With more trucks in the marketplace during the first full week of the year, rates fell for all three equipment types. Vans posted the biggest drop, down 5 cents from the week before for a national average of $1.72 per mile. Reefers and flatbeds each fell 3 cents, coming in at an average of $2 per mile and $1.89 per mile, respectively.
Those rates include a fuel surcharge. The average price of on-highway diesel slipped 1 cent to $2.59 per gallon during the period.
The number of available vans was up 36% compared to the previous week while van load posts rose more gradually at 14%. The van load-to-truck ratio slipped from 4.7 to 3.9 loads per truck, which is still unseasonably high for vans, according to DAT.

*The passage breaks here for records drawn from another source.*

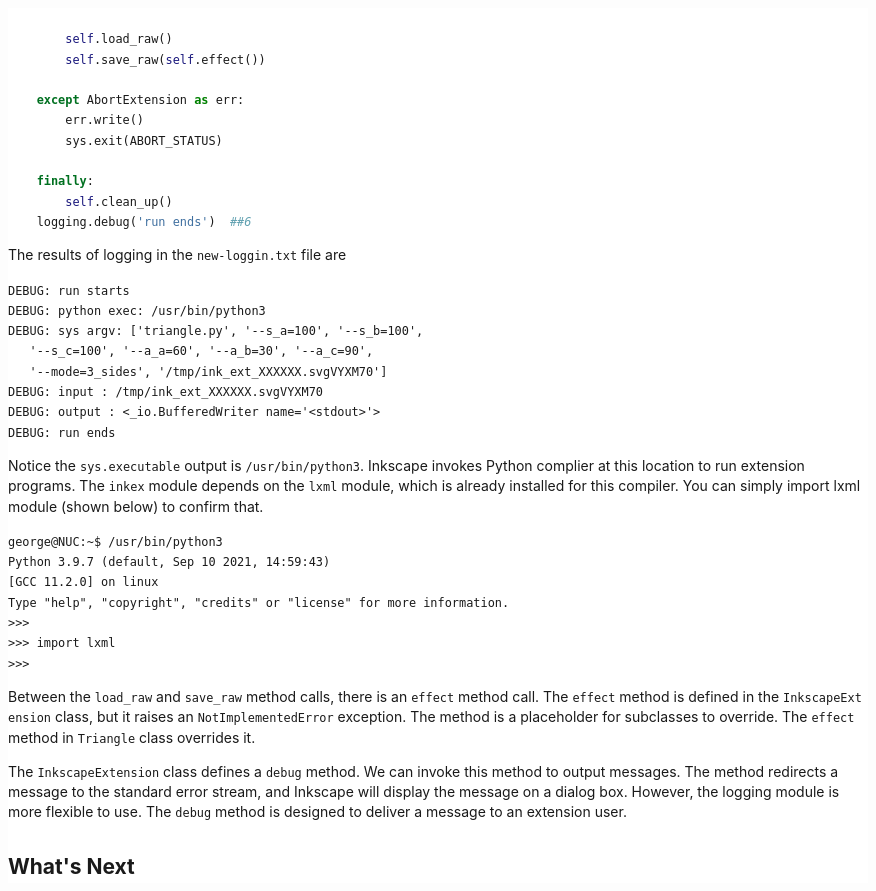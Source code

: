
 ```python

        self.load_raw()
        self.save_raw(self.effect())

    except AbortExtension as err:
        err.write()
        sys.exit(ABORT_STATUS)

    finally:
        self.clean_up()
    logging.debug('run ends')  ##6
```

The results of logging in the `new-loggin.txt` file are

```
DEBUG: run starts
DEBUG: python exec: /usr/bin/python3
DEBUG: sys argv: ['triangle.py', '--s_a=100', '--s_b=100', 
   '--s_c=100', '--a_a=60', '--a_b=30', '--a_c=90', 
   '--mode=3_sides', '/tmp/ink_ext_XXXXXX.svgVYXM70']
DEBUG: input : /tmp/ink_ext_XXXXXX.svgVYXM70
DEBUG: output : <_io.BufferedWriter name='<stdout>'>
DEBUG: run ends
```

Notice the `sys.executable` output is `/usr/bin/python3`. Inkscape invokes Python 
complier at this location to run extension programs. The `inkex` module depends on 
the `lxml` module, which is already installed for this compiler. You can simply 
import lxml module (shown below) to confirm that. 

```
george@NUC:~$ /usr/bin/python3
Python 3.9.7 (default, Sep 10 2021, 14:59:43) 
[GCC 11.2.0] on linux
Type "help", "copyright", "credits" or "license" for more information.
>>>  
>>> import lxml
>>> 
```

Between the `load_raw` and `save_raw` method calls, there is an `effect` method call. 
The `effect` method is defined in the `InkscapeExtension` class, but it raises an 
`NotImplementedError` exception.  The method is a placeholder for subclasses to override. The `effect` method in `Triangle` class overrides it. 

The `InkscapeExtension` class defines a `debug` method. We can invoke this method 
to output messages. The method redirects a message to the standard error stream, 
and Inkscape will display the message on a dialog box. However, the logging 
module is more flexible to use. The `debug` method is designed to 
deliver a message to an extension user. 

## What's Next
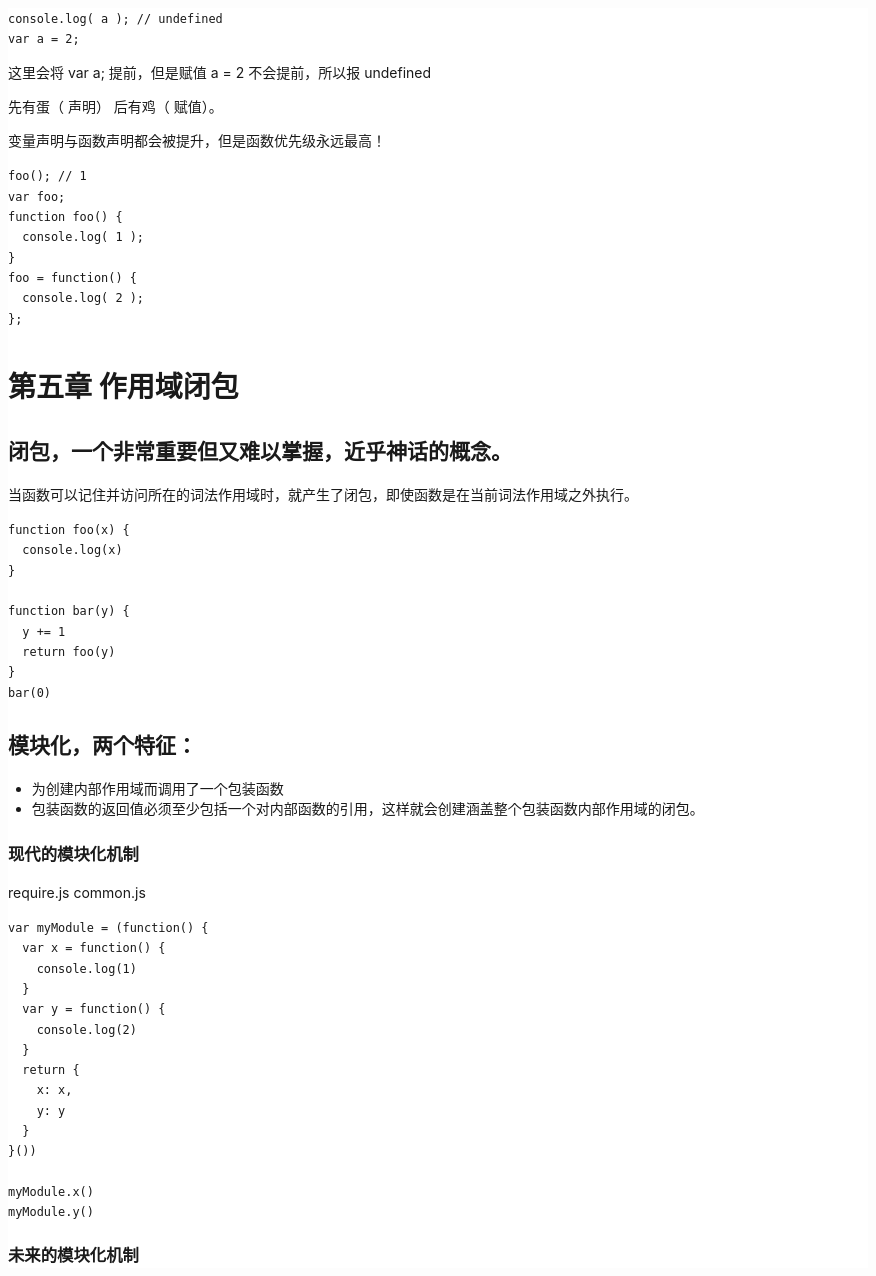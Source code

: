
 ```
console.log( a ); // undefined
var a = 2;
```
这里会将 var a; 提前，但是赋值 a = 2 不会提前，所以报 undefined

先有蛋（ 声明） 后有鸡（ 赋值）。

变量声明与函数声明都会被提升，但是函数优先级永远最高！

```
foo(); // 1
var foo;
function foo() {
  console.log( 1 );
}
foo = function() {
  console.log( 2 );
};
```

# 第五章 作用域闭包

## 闭包，一个非常重要但又难以掌握，近乎神话的概念。

当函数可以记住并访问所在的词法作用域时，就产生了闭包，即使函数是在当前词法作用域之外执行。

```
function foo(x) {
  console.log(x)
}

function bar(y) {
  y += 1
  return foo(y)
}
bar(0)
```

## 模块化，两个特征：
* 为创建内部作用域而调用了一个包装函数
* 包装函数的返回值必须至少包括一个对内部函数的引用，这样就会创建涵盖整个包装函数内部作用域的闭包。

### 现代的模块化机制
require.js  common.js

```
var myModule = (function() {
  var x = function() {
    console.log(1)
  }
  var y = function() {
    console.log(2)
  }
  return {
    x: x,
    y: y
  }
}())

myModule.x()
myModule.y()
```
### 未来的模块化机制
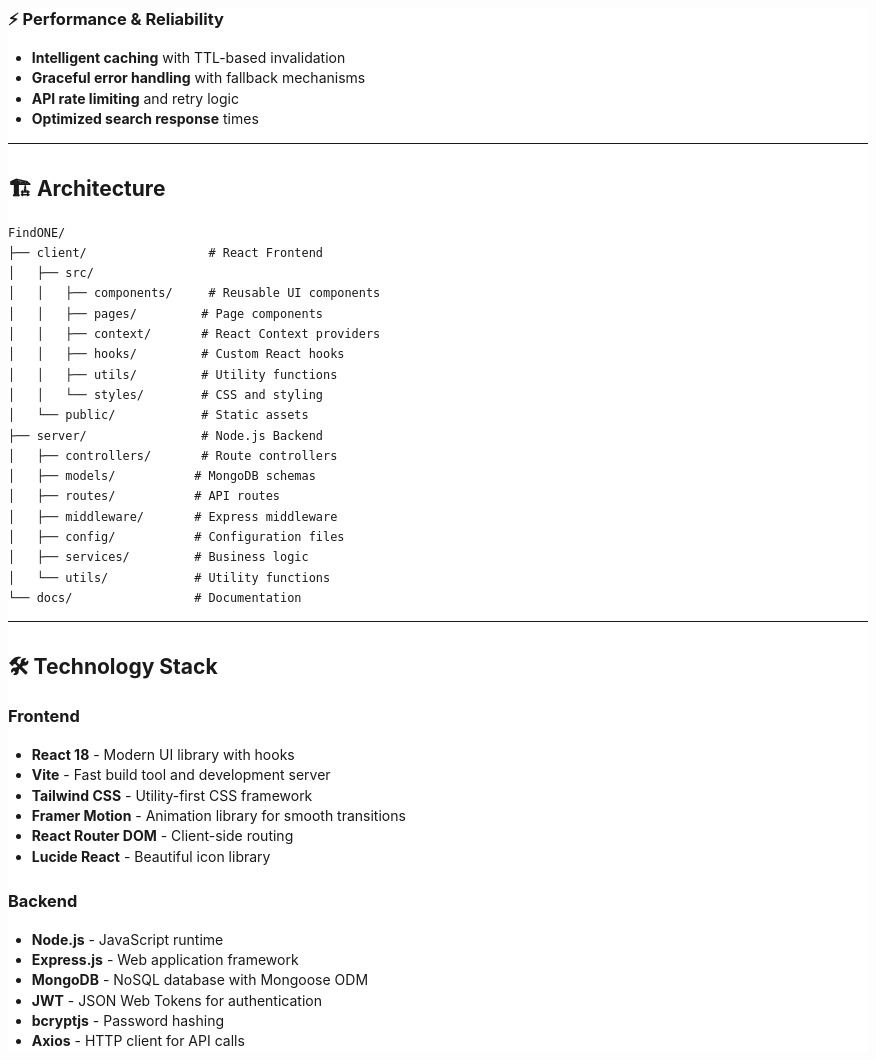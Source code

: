 ### ⚡ **Performance & Reliability**
- **Intelligent caching** with TTL-based invalidation
- **Graceful error handling** with fallback mechanisms
- **API rate limiting** and retry logic
- **Optimized search response** times

---

## 🏗️ Architecture

```
FindONE/
├── client/                 # React Frontend
│   ├── src/
│   │   ├── components/     # Reusable UI components
│   │   ├── pages/         # Page components
│   │   ├── context/       # React Context providers
│   │   ├── hooks/         # Custom React hooks
│   │   ├── utils/         # Utility functions
│   │   └── styles/        # CSS and styling
│   └── public/            # Static assets
├── server/                # Node.js Backend
│   ├── controllers/       # Route controllers
│   ├── models/           # MongoDB schemas
│   ├── routes/           # API routes
│   ├── middleware/       # Express middleware
│   ├── config/           # Configuration files
│   ├── services/         # Business logic
│   └── utils/            # Utility functions
└── docs/                 # Documentation
```

---

## 🛠️ Technology Stack

### **Frontend**
- **React 18** - Modern UI library with hooks
- **Vite** - Fast build tool and development server
- **Tailwind CSS** - Utility-first CSS framework
- **Framer Motion** - Animation library for smooth transitions
- **React Router DOM** - Client-side routing
- **Lucide React** - Beautiful icon library

### **Backend**
- **Node.js** - JavaScript runtime
- **Express.js** - Web application framework
- **MongoDB** - NoSQL database with Mongoose ODM
- **JWT** - JSON Web Tokens for authentication
- **bcryptjs** - Password hashing
- **Axios** - HTTP client for API calls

Spot van rates declined in many van markets, includes key regional hubs:
- Chicago, $2.10 per mile, down 1 cent
- Dallas, $1.57 per mile, down 1 cent
- Atlanta, $1.90 per mile, down 6 cents
- Philadelphia, $1.75 per mile, unchanged
- Los Angeles, $1.99 per mile, down 6 cents
Reefer load posts increased 8% but the number of available reefers rose 27%. This helped push the reefer load-to-truck ratio down 15% to 9.1 reefer loads per truck. Despite the decline in the national average reefer rate, DAT said its current level is still strong for mid-January, though prices were mixed along some key produce lanes
Reefer rates were down in all major markets in California last week as the state was hit by heavy rains in the lower elevations and heavy snow in the mountains. The average outbound rate from Los Angeles slipped 3 cents to $2.46per mile. DAT also reported imports are driving more activity in McAllen, Texas, where the average outbound rate was $2.05 per mile, up 4 cents. McAllen-Dallas increased 24 cents to $2.58 per mile. Meantime, in Lakeland, Florida the average reefer rate of $1.38 per mile dipped 2 cents while several outbound lanes fell, including Lakeland-Charlotte, down 38 cents last week to $1.21 per mile.
In the flatbed sector, demand bounced back with a 31% increase in available loads. Truck posts increased 38% compared to the previous week, sending the load-to-truck ratio down slightly to 27.1 loads per truck, though the level has been slowly trending higher since August. This most recent decline in the average flatbed rate is the second weekly one in a row and is the lowest out of the last four weeks.